▶ **Dataset entries**

□ □ □

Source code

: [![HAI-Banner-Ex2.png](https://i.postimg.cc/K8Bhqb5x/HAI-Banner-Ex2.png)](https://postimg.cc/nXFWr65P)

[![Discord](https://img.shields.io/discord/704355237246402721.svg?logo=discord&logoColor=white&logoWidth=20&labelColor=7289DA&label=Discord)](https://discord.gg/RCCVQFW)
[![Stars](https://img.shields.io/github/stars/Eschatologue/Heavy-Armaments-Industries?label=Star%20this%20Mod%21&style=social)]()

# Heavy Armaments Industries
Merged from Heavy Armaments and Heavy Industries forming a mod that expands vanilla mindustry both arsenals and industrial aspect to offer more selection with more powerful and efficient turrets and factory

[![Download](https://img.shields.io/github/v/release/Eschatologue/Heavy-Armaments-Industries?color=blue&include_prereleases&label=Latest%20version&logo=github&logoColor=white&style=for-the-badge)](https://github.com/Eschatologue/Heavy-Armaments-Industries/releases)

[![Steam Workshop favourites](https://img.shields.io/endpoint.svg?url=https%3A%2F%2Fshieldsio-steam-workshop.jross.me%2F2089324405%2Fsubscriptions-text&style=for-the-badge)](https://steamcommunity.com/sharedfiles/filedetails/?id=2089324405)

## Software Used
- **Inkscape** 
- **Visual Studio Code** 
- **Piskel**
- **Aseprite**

□ □ □

▶ **Required work**
Please return all of the entries shown above, exactly as they stand.

▶ **Answer to this exercise**
Source code

: [![HAI-Banner-Ex2.png](https://i.postimg.cc/K8Bhqb5x/HAI-Banner-Ex2.png)](https://postimg.cc/nXFWr65P)

[![Discord](https://img.shields.io/discord/704355237246402721.svg?logo=discord&logoColor=white&logoWidth=20&labelColor=7289DA&label=Discord)](https://discord.gg/RCCVQFW)
[![Stars](https://img.shields.io/github/stars/Eschatologue/Heavy-Armaments-Industries?label=Star%20this%20Mod%21&style=social)]()

# Heavy Armaments Industries
Merged from Heavy Armaments and Heavy Industries forming a mod that expands vanilla mindustry both arsenals and industrial aspect to offer more selection with more powerful and efficient turrets and factory

[![Download](https://img.shields.io/github/v/release/Eschatologue/Heavy-Armaments-Industries?color=blue&include_prereleases&label=Latest%20version&logo=github&logoColor=white&style=for-the-badge)](https://github.com/Eschatologue/Heavy-Armaments-Industries/releases)

[![Steam Workshop favourites](https://img.shields.io/endpoint.svg?url=https%3A%2F%2Fshieldsio-steam-workshop.jross.me%2F2089324405%2Fsubscriptions-text&style=for-the-badge)](https://steamcommunity.com/sharedfiles/filedetails/?id=2089324405)

## Software Used
- **Inkscape** 
- **Visual Studio Code** 
- **Piskel**
- **Aseprite**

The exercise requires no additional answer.